In 1976, just 0.1% of players in Australia’s first grade competition were of pacific island decent. This slowly increased to 0.7% in 1986, 10% in 1996, 20.1% in 2006 and 48% in 2016. That’s a rise of almost 30% in the space of 10 years. Players of Pasifika decent are some of the most entertaining and skillful athletes that game has ever seen so is a major positive for the sport when looked at on from a macro level.
One reason for the rapid increase (and there are many reasons given this is a multifaceted subject) is that the physique of Pasifika People is very well suited to the game of Rugby League. Many Pasifika kids are strong and athletic from a very young age. They’re also often quite larger than other kids of the same age playing the game. This often gives a competitive advantage through no fault of their own. This reality has spawned a lively push for a weight over age structure in junior competitions as mums pull their kids out of the game at increasingly concerning rates.
Trials and implementation of weight for age divisions are currently being roles out all throughout New South Wales (NSW). New Zealand have had this system for quite some time now. It is hoped that this system will bear fruit over the next decade as Rugby league looks to stem the flow of young boys (particularly 13 years and older) leaving for lower contact sports.
Whether the weight for age system correlates with higher quality of halves coming through the system in future years remains to be seem. All we can do is take a snapshot of where representative teams are pulling their halves stocks from.
Whilst Queensland seem to have an endless conveyer belt of high-quality halves come though over the last decade (think Michael Morgan, Jonathan Thurston, Cooper Cronk, Ben Hunt, Ash Taylor Daley Cherry-Evans etc.) the same can’t be said about NSW who turned to James Maloney, a product of Country Rugby League (hailing from the town of Orange before moving to the Central Coast of NSW) and Nathan Cleary (who played a lot of his junior years in NZ). Cleary came through Auckland’s weight for age system before honing his skills in Penrith after his father took over the head coaching role at the Penrith Panthers.
When asked his thoughts about weight for age competitions back in 2017, Nathan Cleary backed the concept vigorously stating, “After my first ever match it was hard to even fathom playing footy because the skill aspect was out of the game,” Cleary said.
“It was all about whoever could run the hardest and tackle the hardest.
“If you’re just getting smashed all the time it’s not much fun as a little bloke.”
Tonga’s recent rise to become rugby league’s competitive fourth team has highlighted an extreme lack of depth in the teams halves stocks.
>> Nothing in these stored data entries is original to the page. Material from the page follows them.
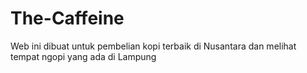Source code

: # The-Caffeine
Web ini dibuat untuk pembelian kopi terbaik di Nusantara dan melihat tempat ngopi yang ada di Lampung
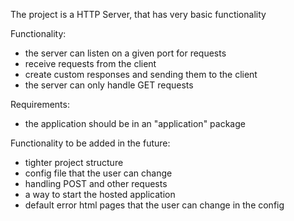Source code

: The project is a HTTP Server, that has very basic functionality

Functionality:
- the server can listen on a given port for requests
- receive requests from the client
- create custom responses and sending them to the client
- the server can only handle GET requests

Requirements:
- the application should be in an "application" package

Functionality to be added in the future:
- tighter project structure
- config file that the user can change
- handling POST and other requests
- a way to start the hosted application
- default error html pages that the user can change in the config

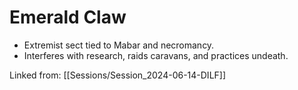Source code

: # Emerald Claw

- Extremist sect tied to Mabar and necromancy.
- Interferes with research, raids caravans, and practices undeath.

Linked from: [[Sessions/Session_2024-06-14-DILF]]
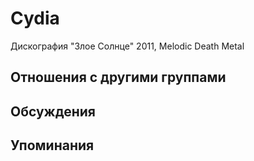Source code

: # Cydia

Дискография
"Злое Солнце" 2011, Melodic Death Metal

## Отношения с другими группами


## Обсуждения


## Упоминания

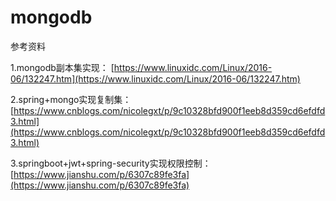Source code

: # mongodb
参考资料

1.mongodb副本集实现：
[https://www.linuxidc.com/Linux/2016-06/132247.htm](https://www.linuxidc.com/Linux/2016-06/132247.htm)

2.spring+mongo实现复制集：
[https://www.cnblogs.com/nicolegxt/p/9c10328bfd900f1eeb8d359cd6efdfd3.html](https://www.cnblogs.com/nicolegxt/p/9c10328bfd900f1eeb8d359cd6efdfd3.html)

3.springboot+jwt+spring-security实现权限控制：
[https://www.jianshu.com/p/6307c89fe3fa](https://www.jianshu.com/p/6307c89fe3fa)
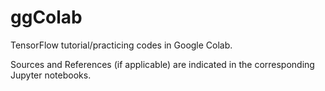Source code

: # ggColab

TensorFlow tutorial/practicing codes in Google Colab.

Sources and References (if applicable) are indicated in the corresponding Jupyter notebooks.

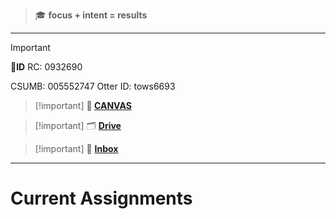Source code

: > 🎓 **focus + intent = results**
---

>[!important] 
> 🪪**ID** 
> RC: 0932690
> 
> CSUMB: 005552747
> Otter ID: tows6693

> [!important] **🎒 [CANVAS](https://scccd.instructure.com/)**

> [!important] 🗂️ **[Drive](https://drive.google.com/drive/u/1/home)**

> [!important] 📩 **[Inbox](https://mail.google.com/mail/u/1/#inbox)**
---

# Current Assignments
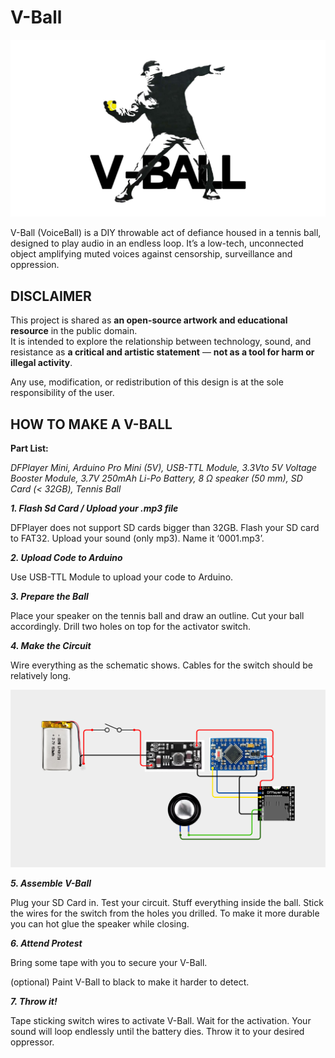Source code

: # V-Ball

![image alt](https://github.com/kvnty/V-Ball/blob/fb003c693cbc39c9775bf2c9518abf5887561129/vball-logo.jpg)



V-Ball (VoiceBall) is a DIY throwable act of defiance housed in a tennis ball, designed to play audio in an endless loop.  It’s a low-tech, unconnected object amplifying muted voices against censorship, surveillance and oppression.
## **DISCLAIMER**

This project is shared as **an open-source artwork and educational resource** in the public domain.  
It is intended to explore the relationship between technology, sound, and resistance as **a critical and artistic statement** — **not as a tool for harm or illegal activity**.

Any use, modification, or redistribution of this design is at the sole responsibility of the user.


## HOW TO MAKE A V-BALL





**Part List:**

*DFPlayer Mini, Arduino Pro Mini (5V), USB-TTL Module, 3.3Vto 5V Voltage Booster Module, 3.7V 250mAh Li-Po Battery, 8 Ω speaker (50 mm), SD Card (< 32GB), Tennis Ball*

  

***1. Flash Sd Card / Upload your .mp3 file***

  

DFPlayer does not support SD cards bigger than 32GB. Flash your SD card to FAT32. Upload your sound (only mp3). Name it ‘0001.mp3’.

  

***2. Upload Code to Arduino***

  

Use USB-TTL Module to upload your code to Arduino.

  


***3. Prepare the Ball***

  

Place your speaker on the tennis ball and draw an outline. Cut your ball accordingly. Drill two holes on top for the activator switch.

  
  
  
  
  
  
  

***4. Make the Circuit***

  

Wire everything as the schematic shows. Cables for the switch should be relatively long.

![image alt](https://github.com/kvnty/V-Ball/blob/fb003c693cbc39c9775bf2c9518abf5887561129/circuit.jpg)

  

***5. Assemble V-Ball***

  

Plug your SD Card in. Test your circuit. Stuff everything inside the ball. Stick the wires for the switch from the holes you drilled. To make it more durable you can hot glue the speaker while closing.

 ***6. Attend Protest*** 

Bring some tape with you to secure your V-Ball.

(optional) Paint V-Ball to black to make it harder to detect.



***7. Throw it!***

  

Tape sticking switch wires to activate V-Ball. Wait for the activation. Your sound will loop endlessly until the battery dies. Throw it to your desired oppressor.

  

  
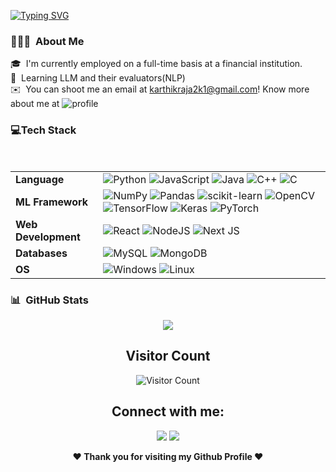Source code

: <!--   my-ticker -->    
[![Typing SVG](https://readme-typing-svg.herokuapp.com?color=%2336BCF7&center=true&vCenter=true&width=600&lines=Hi+there+👋,+I+am+Karthik+Raja;Deep+Learning+Enthusiast)](https://git.io/typing-svg)


### 👨🏻‍💻 &nbsp;About Me

🎓 &nbsp;I'm currently employed on a full-time basis at a financial institution.\
🌱 &nbsp;Learning LLM and their evaluators(NLP)\
✉️ &nbsp;You can shoot me an email at karthikraja2k1@gmail.com!
Know more about me at ![profile](kitrak-rev.github.io)

<!-- Tech Stack -->
### 💻Tech Stack 
  <br>
  <!--   my-skils -->

|   |   |
|-----------------|--------------------------------------------------------------------------------|
|**Language**     |![Python](https://img.shields.io/badge/python-3670A0?style=for-the-badge&logo=python&logoColor=ffdd54                         )&nbsp;![JavaScript](https://img.shields.io/badge/javascript-%23323330.svg?style=for-the-badge&logo=javascript&logoColor=%23F7DF1E            )&nbsp;![Java](https://img.shields.io/badge/java-%23ED8B00.svg?style=for-the-badge&logo=java&logoColor=white                      )&nbsp;![C++](https://img.shields.io/badge/c++-%2300599C.svg?style=for-the-badge&logo=c%2B%2B&logoColor=white                   )&nbsp;![C](https://img.shields.io/badge/c-%2300599C.svg?style=for-the-badge&logo=c&logoColor=white                                )|                                                                                     
| **ML Framework**|![NumPy](https://img.shields.io/badge/numpy-%23013243.svg?style=for-the-badge&logo=numpy&logoColor=white                    )&nbsp;![Pandas](https://img.shields.io/badge/pandas-%23150458.svg?style=for-the-badge&logo=pandas&logoColor=white                    )&nbsp;![scikit-learn](https://img.shields.io/badge/scikit--learn-%23F7931E.svg?style=for-the-badge&logo=scikit-learn&logoColor=white  )&nbsp;![OpenCV](https://img.shields.io/badge/opencv-%23white.svg?style=for-the-badge&logo=opencv&logoColor=white                    )&nbsp;![TensorFlow](https://img.shields.io/badge/TensorFlow-%23FF6F00.svg?style=for-the-badge&logo=TensorFlow&logoColor=white    )&nbsp;![Keras](https://img.shields.io/badge/Keras-%23D00000.svg?style=for-the-badge&logo=Keras&logoColor=white                    )&nbsp;![PyTorch](https://img.shields.io/badge/PyTorch-%23EE4C2C.svg?style=for-the-badge&logo=PyTorch&logoColor=white)|                                                                                                         
| **Web Development**  |![React](https://img.shields.io/badge/react-%2320232a.svg?style=for-the-badge&logo=react&logoColor=%2361DAFB     )&nbsp;![NodeJS](https://img.shields.io/badge/node.js-6DA55F?style=for-the-badge&logo=node.js&logoColor=white         )&nbsp;![Next JS](https://img.shields.io/badge/Next-black?style=for-the-badge&logo=next.js&logoColor=white         )|                                                                                                              
|**Databases**|![MySQL](https://img.shields.io/badge/mysql-%2300f.svg?style=for-the-badge&logo=mysql&logoColor=white                       )&nbsp;![MongoDB](https://img.shields.io/badge/MongoDB-%234ea94b.svg?style=for-the-badge&logo=mongodb&logoColor=white)|
| **OS**  |  ![Windows](https://img.shields.io/badge/Windows-0078D6?style=for-the-badge&logo=windows&logoColor=white                         )&nbsp;![Linux](https://img.shields.io/badge/Linux-FCC624?style=for-the-badge&logo=linux&logoColor=black                         )|
                                                                                                                                                                                                                                                                                                                                                                                                                                                                                                                                                                                                                                                                                 
### 📊 &nbsp;GitHub Stats
<!--
<p style="display:flex;">
<img  height="200em" alt="Karthik Raja's Github Stats" src="https://github-readme-stats.vercel.app/api?username=kitrak-rev&show_icons=true&hide_border=false&theme=tokyonight" /> 
&nbsp;
<img height="200em" src="https://github-readme-streak-stats.herokuapp.com/?user=kitrak-rev&theme=tokyonight&hide_border=false"/>
</p> -->

<p> 

</p>


 <p align="center" >
 <a href="https://github.com/kitrak-rev">
  <img src="https://github-readme-stats-eight-theta.vercel.app/api/top-langs/?username=kitrak-rev&layout=compact&langs_count=8&theme=algolia"/>
</a></p>
<div align="center">
        
   ## Visitor Count
   ![Visitor Count](https://profile-counter.glitch.me/{kitrak-rev}/count.svg)
        
</div>

<div align="center">

## Connect with me:
[<img src="https://img.shields.io/badge/twitter-%231DA1F2.svg?&style=for-the-badge&logo=twitter&logoColor=white&color=black" />](https://twitter.com/Kitrak_rev) 
[<img src="https://img.shields.io/badge/linkedin-%2312100E.svg?&style=for-the-badge&logo=linkedin&logoColor=white&color=black" />](https://www.linkedin.com/in/kitrak-rev/)

 
  
<b>❤️ Thank you for visiting my Github Profile ❤️</b>

</div>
Tonga boast arguably the best forward pack in international rugby league but a lack of quality halves has somewhat forced their hand into relying almost solely on a power game. Ata Hingano and Tuimoala Lolohea spent large stinks of 2018 in reserve grade and lack the game management skills that are available to Australian Selectors. With Lolohea signing with England’s Leeds Rhinos, it may require Tonga to name an out of position half (I,e Will Hopoate)
New Zealand struggled with a remarkably similar issue for years, also having to rely on a power game due to lack of depth in their halves. It could be argued that Stacey Jones is an outlier here, but Jones’ brilliance often came from his ability to win a game unconventionally through a side step or a chip kick (ala Alan Langer). Whilst the depth of New Zealand halves has improved over the last decade, true game managers have been a lot harder to find. Shaun Johnson and Benji Marshall are known more for their flashes of brilliance rather their game management skills whilst NZ have relied upon stop gap solutions in Peta Hiku and Tohu Harris at times in recent years.
The reality of the situation is that halves are much more likely to be smaller in physique thus more likely to exit the game at a young age, either through lack of enjoyment of the mums of the world pulling rank.
Will a game-wide rollout of weight for age divisions solve the halves conundrum in the years to come? Quite possibly. Has the increase in Pasifika kids playing the game been for the best? Absolutely, 100 times over. We now have a competition rich in culture, talent and diversity. A temporary shortage in quality halves is a small price to pay for the skills on offer in other positions.